Busselton Jetty - with tracks visible

We headed out early in the morning for our drive down to the Margaret River region, which is about 3 hours south of Perth.  Along the way we stopped at the famed Busselton jetty. How could we resist stopping to visit the “longest jetty in the southern hemisphere”. Well, yes, it is long. Very long. So long that they hook tourists into paying to sit on a little train to ride out to the end of the jetty. We felt that sort of defeated the purpose, so we walked … almost to the end of it. And then deciding that once you have walked one kilometer of it, the next kilometer really just looks the same, we turned around. We had a nice, but very overpriced, lunch at one of the two restaurants next to the jetty. With hindsight I would have skipped the stop at Busselton and headed straight down to Yalingup, which is where we were staying, since it is so much more interesting and beautiful.
Yallingup - most western view in AU


We booked at the Windmills Break. They were offering a nice package that included lodging and breakfast, which turned out to be terrific. I expect that these types of deals are only available in the ‘winter’ months, since in the other seasons they tell us that they “have more people down there than they have places to put them”. Since the winter weather consists of days mostly in the high 60s or low 70s, we were fine with that. 

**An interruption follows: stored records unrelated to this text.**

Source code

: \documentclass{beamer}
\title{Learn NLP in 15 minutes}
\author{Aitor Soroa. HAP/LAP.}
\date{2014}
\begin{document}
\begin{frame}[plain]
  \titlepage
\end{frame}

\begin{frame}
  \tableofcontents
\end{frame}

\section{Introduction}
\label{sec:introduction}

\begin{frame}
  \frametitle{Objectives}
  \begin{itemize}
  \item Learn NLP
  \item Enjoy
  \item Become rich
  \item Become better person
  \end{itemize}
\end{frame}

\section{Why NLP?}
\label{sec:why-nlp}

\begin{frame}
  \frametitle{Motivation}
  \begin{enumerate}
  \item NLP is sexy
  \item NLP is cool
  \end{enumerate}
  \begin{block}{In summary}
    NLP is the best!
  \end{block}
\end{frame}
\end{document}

The Margaret River area is just plain gorgeous. A wine country that is still very undeveloped with wild calla lilies growing in lush abundance and great mobs of kangaroos lolling around in the fields during the day. We saw mobs of both big reds and western greys. 
'Roos' - big reds
There are so many wonderful things to do in the Margaret River region, I will only attempt a short list. The Caves are a must .... we went to Lake Cave, which has a free floating table structure (see image below) that weighs a couple of tons. It is at least 1.5 million years old and is one of two table structures in the world (the other one is in a cave in France that is not open to the public). Our guide told us that Jewel Cave (not to be confused with the Jewel Cave that is in the US) is petitioning to be the 8th wonder of the world. Not sure they stand much of a chance, but it must be a special place.
Lake Cave free floating table structure
Of course there are the wineries (we had a fabulous lunch at Will's Domain) restaurants (I highly recommend Cape Lodge for dinner) and the beaches, which are jaw-dropping beautiful.